* WHAT IS REQUIRED:
Set down every entry exactly as it stands, omitting any picture.

* DATA PROVIDED:
####################
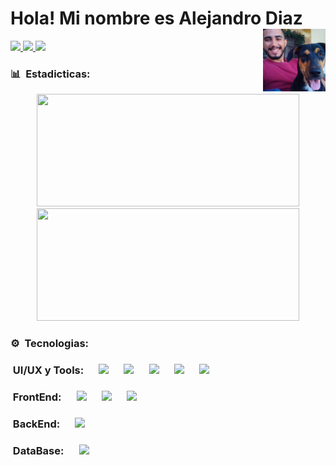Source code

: # Hola! Mi nombre es Alejandro Diaz  <img src="https://media.giphy.com/media/hvRJCLFzcasrR4ia7z/giphy.gif" width="35" alt=""> <img align="right" heigth="100" width="100" src="https://github.com/Dev-Alejo/Dev-Alejo/blob/main/mailo.jpeg" />

<div>
  <a id="Instagram" href="https://www.instagram.com/ale.jdb/" target="_blank" rel="noopener noreferrer">
    <img src="https://img.shields.io/badge/Instagram-E4405F?style=for-the-badge&logo=instagram&logoColor=white"/>
  </a>
  <a id="Stack_Overflow" href="https://es.stackoverflow.com/users/308307/dev-alejo" target="_blank" rel="noopener noreferrer">
    <img src="https://img.shields.io/badge/Stack_Overflow-FE7A16?style=for-the-badge&logo=stack-overflow&logoColor=white"/>
  </a>
  <a id="LinkedIn" href="https://www.linkedin.com/in/alejandro-diaz-444746252/" target="_blank" rel="noopener noreferrer">
    <img src="https://img.shields.io/badge/LinkedIn-0077B5?style=for-the-badge&logo=linkedin&logoColor=white"/>
  </a>
</div>

### 📊 &nbsp;Estadicticas:

<div align="center">
  <a href="https://github.com/Dev-Alejo">
    <img height="180em" width="420em" src="https://github-readme-stats.vercel.app/api?username=Dev-Alejo&show_icons=true&theme=transparent"/>  
    <img height="180em" width="420em" src="https://github-readme-stats.vercel.app/api/top-langs/?username=Dev-Alejo&layout=compact&theme=transparent"/>
  </a>
</div>

### ⚙️ &nbsp;Tecnologias:

### &nbsp;UI/UX y Tools: &emsp; <img heigth="15" width="25" src="https://cdn.jsdelivr.net/gh/devicons/devicon/icons/git/git-original.svg" /> &emsp; <img heigth="15" width="25" src="https://i.postimg.cc/SNC7CYCJ/github.png"/> &emsp; <img heigth="15" width="25" src="https://cdn.jsdelivr.net/gh/devicons/devicon/icons/vscode/vscode-original.svg" /> &emsp; <img heigth="15" width="25" src="https://cdn.jsdelivr.net/gh/devicons/devicon/icons/figma/figma-original.svg" /> &emsp; <img heigth="15" width="25" src="https://upload.wikimedia.org/wikipedia/commons/4/45/Notion_app_logo.png" /> 

### &nbsp;FrontEnd: &emsp; <img heigth="15" width="25" src="https://cdn.jsdelivr.net/gh/devicons/devicon/icons/html5/html5-original.svg" /> &emsp; <img heigth="15" width="25" src="https://cdn.jsdelivr.net/gh/devicons/devicon/icons/css3/css3-original.svg" /> &emsp; <img heigth="15" width="25" src="https://cdn.jsdelivr.net/gh/devicons/devicon/icons/javascript/javascript-original.svg" />

### &nbsp;BackEnd: &emsp; <img heigth="20" width="30" src="https://cdn.jsdelivr.net/gh/devicons/devicon/icons/php/php-original.svg" />

### &nbsp;DataBase: &emsp; <img heigth="20" width="30" src="https://cdn.jsdelivr.net/gh/devicons/devicon/icons/mysql/mysql-original-wordmark.svg" />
####################
* RESPONSE:
Source code

: # Hola! Mi nombre es Alejandro Diaz  <img src="https://media.giphy.com/media/hvRJCLFzcasrR4ia7z/giphy.gif" width="35" alt=""> <img align="right" heigth="100" width="100" src="https://github.com/Dev-Alejo/Dev-Alejo/blob/main/mailo.jpeg" />

<div>
  <a id="Instagram" href="https://www.instagram.com/ale.jdb/" target="_blank" rel="noopener noreferrer">
    <img src="https://img.shields.io/badge/Instagram-E4405F?style=for-the-badge&logo=instagram&logoColor=white"/>
  </a>
  <a id="Stack_Overflow" href="https://es.stackoverflow.com/users/308307/dev-alejo" target="_blank" rel="noopener noreferrer">
    <img src="https://img.shields.io/badge/Stack_Overflow-FE7A16?style=for-the-badge&logo=stack-overflow&logoColor=white"/>
  </a>
  <a id="LinkedIn" href="https://www.linkedin.com/in/alejandro-diaz-444746252/" target="_blank" rel="noopener noreferrer">
    <img src="https://img.shields.io/badge/LinkedIn-0077B5?style=for-the-badge&logo=linkedin&logoColor=white"/>
  </a>
</div>

### 📊 &nbsp;Estadicticas:

<div align="center">
  <a href="https://github.com/Dev-Alejo">
    <img height="180em" width="420em" src="https://github-readme-stats.vercel.app/api?username=Dev-Alejo&show_icons=true&theme=transparent"/>  
    <img height="180em" width="420em" src="https://github-readme-stats.vercel.app/api/top-langs/?username=Dev-Alejo&layout=compact&theme=transparent"/>
  </a>
</div>

### ⚙️ &nbsp;Tecnologias:

### &nbsp;UI/UX y Tools: &emsp; <img heigth="15" width="25" src="https://cdn.jsdelivr.net/gh/devicons/devicon/icons/git/git-original.svg" /> &emsp; <img heigth="15" width="25" src="https://i.postimg.cc/SNC7CYCJ/github.png"/> &emsp; <img heigth="15" width="25" src="https://cdn.jsdelivr.net/gh/devicons/devicon/icons/vscode/vscode-original.svg" /> &emsp; <img heigth="15" width="25" src="https://cdn.jsdelivr.net/gh/devicons/devicon/icons/figma/figma-original.svg" /> &emsp; <img heigth="15" width="25" src="https://upload.wikimedia.org/wikipedia/commons/4/45/Notion_app_logo.png" /> 

### &nbsp;FrontEnd: &emsp; <img heigth="15" width="25" src="https://cdn.jsdelivr.net/gh/devicons/devicon/icons/html5/html5-original.svg" /> &emsp; <img heigth="15" width="25" src="https://cdn.jsdelivr.net/gh/devicons/devicon/icons/css3/css3-original.svg" /> &emsp; <img heigth="15" width="25" src="https://cdn.jsdelivr.net/gh/devicons/devicon/icons/javascript/javascript-original.svg" />

### &nbsp;BackEnd: &emsp; <img heigth="20" width="30" src="https://cdn.jsdelivr.net/gh/devicons/devicon/icons/php/php-original.svg" />

### &nbsp;DataBase: &emsp; <img heigth="20" width="30" src="https://cdn.jsdelivr.net/gh/devicons/devicon/icons/mysql/mysql-original-wordmark.svg" />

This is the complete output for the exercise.